## WHAT THIS TASK INVOLVES
Work through the data line by line, gathering every line that has the word "Enterprise".

BEGIN

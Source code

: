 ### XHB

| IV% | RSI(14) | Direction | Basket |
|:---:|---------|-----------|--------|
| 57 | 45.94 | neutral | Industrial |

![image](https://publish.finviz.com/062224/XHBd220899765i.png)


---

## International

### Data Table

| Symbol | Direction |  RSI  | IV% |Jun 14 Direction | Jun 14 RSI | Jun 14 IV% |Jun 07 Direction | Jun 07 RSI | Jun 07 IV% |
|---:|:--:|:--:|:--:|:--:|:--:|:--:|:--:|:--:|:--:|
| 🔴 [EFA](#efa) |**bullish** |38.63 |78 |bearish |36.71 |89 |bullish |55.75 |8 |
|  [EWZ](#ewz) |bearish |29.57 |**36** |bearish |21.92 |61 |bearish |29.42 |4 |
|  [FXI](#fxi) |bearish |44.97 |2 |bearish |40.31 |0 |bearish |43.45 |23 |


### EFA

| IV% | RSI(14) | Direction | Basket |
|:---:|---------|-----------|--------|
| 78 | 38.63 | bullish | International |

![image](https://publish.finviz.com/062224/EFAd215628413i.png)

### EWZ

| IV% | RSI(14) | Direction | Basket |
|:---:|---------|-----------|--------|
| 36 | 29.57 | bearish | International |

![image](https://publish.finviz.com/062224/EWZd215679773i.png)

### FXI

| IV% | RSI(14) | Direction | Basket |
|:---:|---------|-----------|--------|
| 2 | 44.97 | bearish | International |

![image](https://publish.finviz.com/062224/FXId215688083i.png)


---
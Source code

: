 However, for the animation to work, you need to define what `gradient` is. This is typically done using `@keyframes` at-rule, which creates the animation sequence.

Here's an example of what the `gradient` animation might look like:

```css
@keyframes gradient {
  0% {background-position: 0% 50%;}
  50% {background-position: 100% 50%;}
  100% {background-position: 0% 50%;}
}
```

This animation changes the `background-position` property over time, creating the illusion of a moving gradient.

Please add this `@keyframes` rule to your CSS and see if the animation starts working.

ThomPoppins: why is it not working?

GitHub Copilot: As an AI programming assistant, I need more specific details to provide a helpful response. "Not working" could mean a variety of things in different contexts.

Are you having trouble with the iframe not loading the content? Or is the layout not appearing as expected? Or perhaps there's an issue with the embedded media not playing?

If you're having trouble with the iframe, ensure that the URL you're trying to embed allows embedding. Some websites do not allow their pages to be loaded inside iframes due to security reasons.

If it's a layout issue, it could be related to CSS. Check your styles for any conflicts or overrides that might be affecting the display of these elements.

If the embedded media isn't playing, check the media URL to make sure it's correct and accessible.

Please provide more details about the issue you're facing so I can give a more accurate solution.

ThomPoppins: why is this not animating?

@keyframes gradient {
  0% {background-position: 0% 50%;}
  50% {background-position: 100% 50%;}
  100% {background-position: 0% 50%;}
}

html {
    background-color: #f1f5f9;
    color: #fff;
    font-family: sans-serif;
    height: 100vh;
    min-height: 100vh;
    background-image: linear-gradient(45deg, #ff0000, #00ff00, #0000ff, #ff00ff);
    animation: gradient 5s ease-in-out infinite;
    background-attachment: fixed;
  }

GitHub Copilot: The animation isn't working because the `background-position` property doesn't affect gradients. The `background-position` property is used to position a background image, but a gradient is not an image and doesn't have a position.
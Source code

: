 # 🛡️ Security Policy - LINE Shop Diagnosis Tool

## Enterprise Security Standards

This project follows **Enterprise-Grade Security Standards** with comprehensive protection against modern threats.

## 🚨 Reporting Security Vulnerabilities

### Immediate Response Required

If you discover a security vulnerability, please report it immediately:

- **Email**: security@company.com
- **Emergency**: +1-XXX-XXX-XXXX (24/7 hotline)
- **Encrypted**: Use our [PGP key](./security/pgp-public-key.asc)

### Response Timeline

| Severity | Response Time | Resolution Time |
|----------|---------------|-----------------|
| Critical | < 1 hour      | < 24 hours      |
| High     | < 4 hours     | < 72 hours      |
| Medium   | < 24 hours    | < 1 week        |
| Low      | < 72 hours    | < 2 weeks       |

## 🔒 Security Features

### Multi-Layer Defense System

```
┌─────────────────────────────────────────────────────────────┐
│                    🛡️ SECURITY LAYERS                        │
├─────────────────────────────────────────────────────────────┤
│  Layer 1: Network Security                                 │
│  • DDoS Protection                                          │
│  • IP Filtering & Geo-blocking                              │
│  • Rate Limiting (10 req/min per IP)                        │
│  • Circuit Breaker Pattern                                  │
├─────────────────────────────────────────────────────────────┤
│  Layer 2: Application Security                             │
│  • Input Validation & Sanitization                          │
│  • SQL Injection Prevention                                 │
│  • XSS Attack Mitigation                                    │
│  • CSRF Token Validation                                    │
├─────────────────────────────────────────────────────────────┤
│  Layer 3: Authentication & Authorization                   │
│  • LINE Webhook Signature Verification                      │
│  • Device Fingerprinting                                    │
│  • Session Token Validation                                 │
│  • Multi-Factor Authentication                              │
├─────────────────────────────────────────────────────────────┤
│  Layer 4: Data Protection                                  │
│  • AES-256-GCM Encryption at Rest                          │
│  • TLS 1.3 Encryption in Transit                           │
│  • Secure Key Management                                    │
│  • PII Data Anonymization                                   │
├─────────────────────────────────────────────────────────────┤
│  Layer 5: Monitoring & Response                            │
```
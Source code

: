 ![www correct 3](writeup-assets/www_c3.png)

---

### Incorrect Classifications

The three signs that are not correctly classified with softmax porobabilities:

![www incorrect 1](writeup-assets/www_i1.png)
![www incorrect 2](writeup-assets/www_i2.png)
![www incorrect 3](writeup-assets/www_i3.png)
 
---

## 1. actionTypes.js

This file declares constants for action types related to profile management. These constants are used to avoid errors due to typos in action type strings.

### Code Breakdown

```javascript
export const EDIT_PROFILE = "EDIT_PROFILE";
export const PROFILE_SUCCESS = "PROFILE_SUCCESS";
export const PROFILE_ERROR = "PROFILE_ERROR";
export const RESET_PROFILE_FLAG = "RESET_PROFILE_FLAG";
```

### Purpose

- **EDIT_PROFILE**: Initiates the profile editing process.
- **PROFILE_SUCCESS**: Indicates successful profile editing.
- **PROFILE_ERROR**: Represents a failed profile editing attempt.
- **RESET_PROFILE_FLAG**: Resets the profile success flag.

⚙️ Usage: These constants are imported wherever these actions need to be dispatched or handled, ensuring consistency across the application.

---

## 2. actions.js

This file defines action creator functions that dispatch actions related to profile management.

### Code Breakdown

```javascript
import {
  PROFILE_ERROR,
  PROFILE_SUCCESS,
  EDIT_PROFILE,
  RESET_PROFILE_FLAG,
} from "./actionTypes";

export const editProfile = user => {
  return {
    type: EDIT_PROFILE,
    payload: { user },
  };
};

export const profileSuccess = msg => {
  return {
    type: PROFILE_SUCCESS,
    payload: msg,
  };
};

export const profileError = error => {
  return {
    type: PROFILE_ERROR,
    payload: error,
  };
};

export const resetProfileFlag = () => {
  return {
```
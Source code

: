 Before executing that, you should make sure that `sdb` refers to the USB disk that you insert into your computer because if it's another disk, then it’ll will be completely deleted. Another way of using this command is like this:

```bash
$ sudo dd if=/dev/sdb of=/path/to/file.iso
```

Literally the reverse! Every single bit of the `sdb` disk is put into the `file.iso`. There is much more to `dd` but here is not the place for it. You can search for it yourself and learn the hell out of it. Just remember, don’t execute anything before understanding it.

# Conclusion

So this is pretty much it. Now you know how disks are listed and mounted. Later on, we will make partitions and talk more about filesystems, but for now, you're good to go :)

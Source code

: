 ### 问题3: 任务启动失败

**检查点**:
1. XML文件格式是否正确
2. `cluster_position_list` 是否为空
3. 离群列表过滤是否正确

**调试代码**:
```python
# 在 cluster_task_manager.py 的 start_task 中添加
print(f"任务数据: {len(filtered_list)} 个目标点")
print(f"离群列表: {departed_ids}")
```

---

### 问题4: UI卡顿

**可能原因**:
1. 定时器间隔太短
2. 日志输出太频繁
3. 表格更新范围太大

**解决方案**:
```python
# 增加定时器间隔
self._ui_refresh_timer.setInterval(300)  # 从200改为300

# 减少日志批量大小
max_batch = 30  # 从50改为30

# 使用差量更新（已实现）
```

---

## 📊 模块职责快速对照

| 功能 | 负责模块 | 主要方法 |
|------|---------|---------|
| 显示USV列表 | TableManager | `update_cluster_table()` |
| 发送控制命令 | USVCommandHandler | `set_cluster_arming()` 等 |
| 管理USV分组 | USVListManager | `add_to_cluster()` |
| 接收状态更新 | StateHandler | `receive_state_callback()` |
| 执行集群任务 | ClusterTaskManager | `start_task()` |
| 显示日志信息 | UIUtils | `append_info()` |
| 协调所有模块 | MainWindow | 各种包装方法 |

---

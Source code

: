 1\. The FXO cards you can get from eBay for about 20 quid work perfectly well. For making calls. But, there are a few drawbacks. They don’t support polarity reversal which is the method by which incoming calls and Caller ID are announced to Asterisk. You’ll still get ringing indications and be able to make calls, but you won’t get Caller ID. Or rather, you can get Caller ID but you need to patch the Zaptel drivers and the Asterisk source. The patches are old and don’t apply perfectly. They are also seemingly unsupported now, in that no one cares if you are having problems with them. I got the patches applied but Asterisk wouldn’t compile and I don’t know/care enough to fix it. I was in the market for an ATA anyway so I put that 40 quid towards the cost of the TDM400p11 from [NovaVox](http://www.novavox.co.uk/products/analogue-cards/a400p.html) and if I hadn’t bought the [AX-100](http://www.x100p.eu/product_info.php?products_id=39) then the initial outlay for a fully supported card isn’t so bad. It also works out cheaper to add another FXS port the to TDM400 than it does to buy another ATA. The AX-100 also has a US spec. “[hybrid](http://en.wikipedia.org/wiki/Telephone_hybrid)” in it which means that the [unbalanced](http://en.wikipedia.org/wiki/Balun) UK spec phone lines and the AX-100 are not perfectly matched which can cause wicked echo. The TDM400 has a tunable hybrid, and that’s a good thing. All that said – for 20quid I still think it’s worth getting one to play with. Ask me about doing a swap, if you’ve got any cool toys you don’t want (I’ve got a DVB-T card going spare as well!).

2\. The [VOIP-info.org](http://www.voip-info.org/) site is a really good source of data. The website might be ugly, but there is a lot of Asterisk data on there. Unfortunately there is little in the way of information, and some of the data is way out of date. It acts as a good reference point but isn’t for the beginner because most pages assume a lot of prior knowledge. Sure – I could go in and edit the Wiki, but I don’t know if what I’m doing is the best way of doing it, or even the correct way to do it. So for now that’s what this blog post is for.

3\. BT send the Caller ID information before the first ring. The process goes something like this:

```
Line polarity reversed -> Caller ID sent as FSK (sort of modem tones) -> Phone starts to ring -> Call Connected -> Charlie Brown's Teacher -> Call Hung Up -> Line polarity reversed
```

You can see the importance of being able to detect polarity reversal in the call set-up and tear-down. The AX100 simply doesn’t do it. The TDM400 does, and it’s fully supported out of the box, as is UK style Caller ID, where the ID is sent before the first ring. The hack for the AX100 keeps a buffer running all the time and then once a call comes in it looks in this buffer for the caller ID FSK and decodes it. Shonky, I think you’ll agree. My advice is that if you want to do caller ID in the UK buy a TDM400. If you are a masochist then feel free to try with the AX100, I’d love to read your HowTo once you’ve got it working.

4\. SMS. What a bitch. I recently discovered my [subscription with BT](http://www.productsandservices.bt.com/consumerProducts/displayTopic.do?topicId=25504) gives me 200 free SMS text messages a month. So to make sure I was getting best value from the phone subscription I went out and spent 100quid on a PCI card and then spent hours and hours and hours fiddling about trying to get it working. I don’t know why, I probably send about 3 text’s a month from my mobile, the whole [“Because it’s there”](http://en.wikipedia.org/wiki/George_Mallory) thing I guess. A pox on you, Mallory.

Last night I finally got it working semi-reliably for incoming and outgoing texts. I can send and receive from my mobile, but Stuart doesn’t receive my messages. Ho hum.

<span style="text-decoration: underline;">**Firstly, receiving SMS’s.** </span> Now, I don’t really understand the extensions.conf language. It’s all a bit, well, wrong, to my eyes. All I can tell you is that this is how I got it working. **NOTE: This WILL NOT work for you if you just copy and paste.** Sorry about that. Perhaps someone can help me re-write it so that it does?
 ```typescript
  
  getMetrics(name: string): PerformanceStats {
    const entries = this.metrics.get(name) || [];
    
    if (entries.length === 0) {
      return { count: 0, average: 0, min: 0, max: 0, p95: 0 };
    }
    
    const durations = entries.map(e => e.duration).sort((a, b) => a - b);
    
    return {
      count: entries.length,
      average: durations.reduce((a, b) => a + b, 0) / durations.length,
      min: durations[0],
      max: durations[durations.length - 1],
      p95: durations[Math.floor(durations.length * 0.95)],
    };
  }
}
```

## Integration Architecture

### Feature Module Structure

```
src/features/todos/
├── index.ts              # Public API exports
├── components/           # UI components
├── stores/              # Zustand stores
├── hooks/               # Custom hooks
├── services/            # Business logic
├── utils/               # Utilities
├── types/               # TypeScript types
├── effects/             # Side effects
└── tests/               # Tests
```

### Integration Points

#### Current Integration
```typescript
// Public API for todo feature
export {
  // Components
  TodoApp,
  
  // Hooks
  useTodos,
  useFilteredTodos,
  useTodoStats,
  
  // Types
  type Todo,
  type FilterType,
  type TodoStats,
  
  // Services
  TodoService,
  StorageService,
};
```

END

## ANSWER SECTION
## Enterprise Security Standards
This project follows **Enterprise-Grade Security Standards** with comprehensive protection against modern threats.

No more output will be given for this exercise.